Assigned task:
Going through the entries below, copy out each line that contains "figure".

^^^^

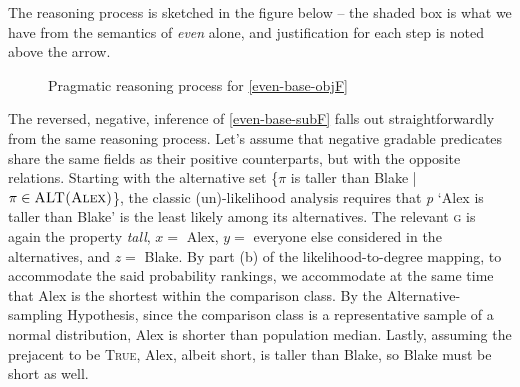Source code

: \documentclass[12pt,letterpaper]{scrartcl}
\begin{document}
The reasoning process is sketched in the figure below -- the shaded box is what we have from the semantics of \textit{even} alone, and justification for each step is noted above the arrow.

\begin{figure}[h]
  \vspace{0.25cm}
  \begin{center}
     \end{center}
     \caption{Pragmatic reasoning process for \ref{even-base-objF}}
\end{figure}

The reversed, negative, inference of \ref{even-base-subF} falls out straightforwardly from the same reasoning process. Let's assume that negative gradable predicates share the same fields as their positive counterparts, but with the opposite relations. Starting with the alternative set \{$\pi$ is taller than Blake | $\pi \in \textsc{ALT(Alex)}$\}, the classic (un)-likelihood analysis requires that \textit{p} `Alex is taller than Blake' is the least likely among its alternatives. The relevant \textsc{g} is again the property \textit{tall}, $x =$ Alex, $y =$ everyone else considered in the alternatives, and $z =$ Blake. By part (b) of the likelihood-to-degree mapping, to accommodate the said probability rankings, we accommodate at the same time that Alex is the shortest within the comparison class. By the Alternative-sampling Hypothesis, since the comparison class is a representative sample of a normal distribution, Alex is shorter than population median. Lastly, assuming the prejacent to be \textsc{True}, Alex, albeit short, is taller than Blake, so Blake must be short as well. 
\end{document}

^^^^

Output for this exercise:
The reasoning process is sketched in the figure below -- the shaded box is what we have from the semantics of \textit{even} alone, and justification for each step is noted above the arrow.
\begin{figure}[h]
\end{figure}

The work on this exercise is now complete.